Según su estudio, entre una cuarta parte y un tercio de esa demanda está formada por personas que han recurrido por primera vez a los servicios que ofrecen estas organizaciones (entre 150.000 y 200.000 personas) y, por tanto, cabe atribuir su situación al impacto de la crisis. Entre el perfil de esos nuevos solicitantes no solo hay inmigrantes, miembros de familias monoparentales o personas sin ingresos o ingresos bajos y/o irregulares, sino que también habría jóvenes. Sobre este colectivo, un estudio de Caixabank Research sostiene que la pandemia ha reducido un 45% sus ingresos, sobre todo de los ‘millennials’ y la generación Z.

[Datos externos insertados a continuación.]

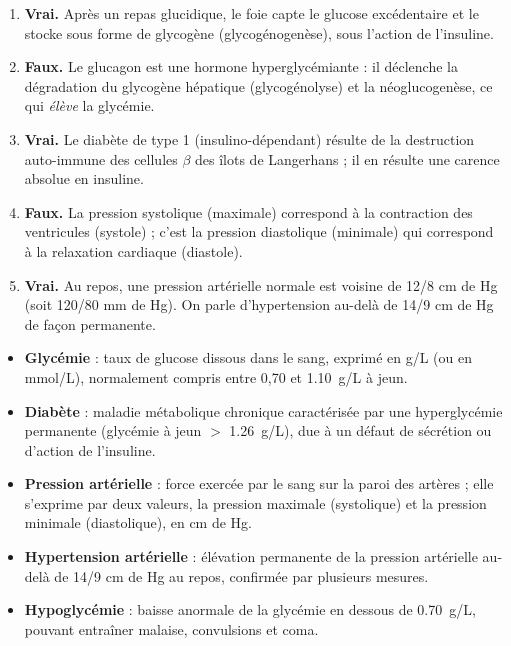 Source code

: \documentclass[11pt]{article}
\newcommand{\cle}[1]{{\popxbold\color{popdark}#1}}
\begin{document}
\begin{corrige}
\begin{enumerate}
\item \textbf{Vrai.} Après un repas glucidique, le foie capte le glucose excédentaire et le stocke sous forme de \cle{glycogène} (glycogénogenèse), sous l'action de l'insuline.
\item \textbf{Faux.} Le glucagon est une hormone \cle{hyperglycémiante} : il déclenche la dégradation du glycogène hépatique (glycogénolyse) et la néoglucogenèse, ce qui \emph{élève} la glycémie.
\item \textbf{Vrai.} Le diabète de type 1 (insulino-dépendant) résulte de la destruction \cle{auto-immune} des cellules $\beta$ des îlots de Langerhans ; il en résulte une carence absolue en insuline.
\item \textbf{Faux.} La pression systolique (maximale) correspond à la \cle{contraction} des ventricules (systole) ; c'est la pression diastolique (minimale) qui correspond à la relaxation cardiaque (diastole).
\item \textbf{Vrai.} Au repos, une pression artérielle normale est voisine de 12/8 cm de Hg (soit 120/80 mm de Hg). On parle d'hypertension au-delà de 14/9 cm de Hg de façon permanente.
\end{enumerate}
\end{corrige}

\begin{corrige}
\begin{itemize}
\item \textbf{Glycémie} : taux de glucose dissous dans le sang, exprimé en g/L (ou en mmol/L), normalement compris entre 0,70 et \SI{1,10}{g/L} à jeun.
\item \textbf{Diabète} : maladie métabolique chronique caractérisée par une hyperglycémie permanente (glycémie à jeun $>$ \SI{1,26}{g/L}), due à un défaut de sécrétion ou d'action de l'insuline.
\item \textbf{Pression artérielle} : force exercée par le sang sur la paroi des artères ; elle s'exprime par deux valeurs, la pression maximale (systolique) et la pression minimale (diastolique), en cm de Hg.
\item \textbf{Hypertension artérielle} : élévation permanente de la pression artérielle au-delà de 14/9 cm de Hg au repos, confirmée par plusieurs mesures.
\item \textbf{Hypoglycémie} : baisse anormale de la glycémie en dessous de \SI{0,70}{g/L}, pouvant entraîner malaise, convulsions et coma.
\end{itemize}
\end{corrige}
\end{document}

«Aunque la crisis aún se está desarrollando y los datos disponibles son incompletos, el análisis del impacto social de la pandemia en España a día de hoy es útil para identificar los problemas y las necesidades que se van a plantear en el futuro. Si la crisis se prolonga, la sociedad española puede enfrentarse a serios riesgos de cohesión social», alerta Funcas.

Y añade que, en este escenario, «los principales desafíos pasan por reactivar el empleo en hibernación (o restringido por las medidas de contención de contagios); mejorar la situación de los colectivos vulnerables no cubiertos (o insuficientemente cubiertos) por las medidas actuales; la gestión y coordinación de las políticas sociales; la sostenibilidad financiera de las medidas anticrisis en un entorno económico complicado con un elevado déficit público; y la búsqueda de consensos políticos y sociales para aprobar e implementar ágilmente políticas eficaces contra las repercusiones sociales más negativas de la pandemia».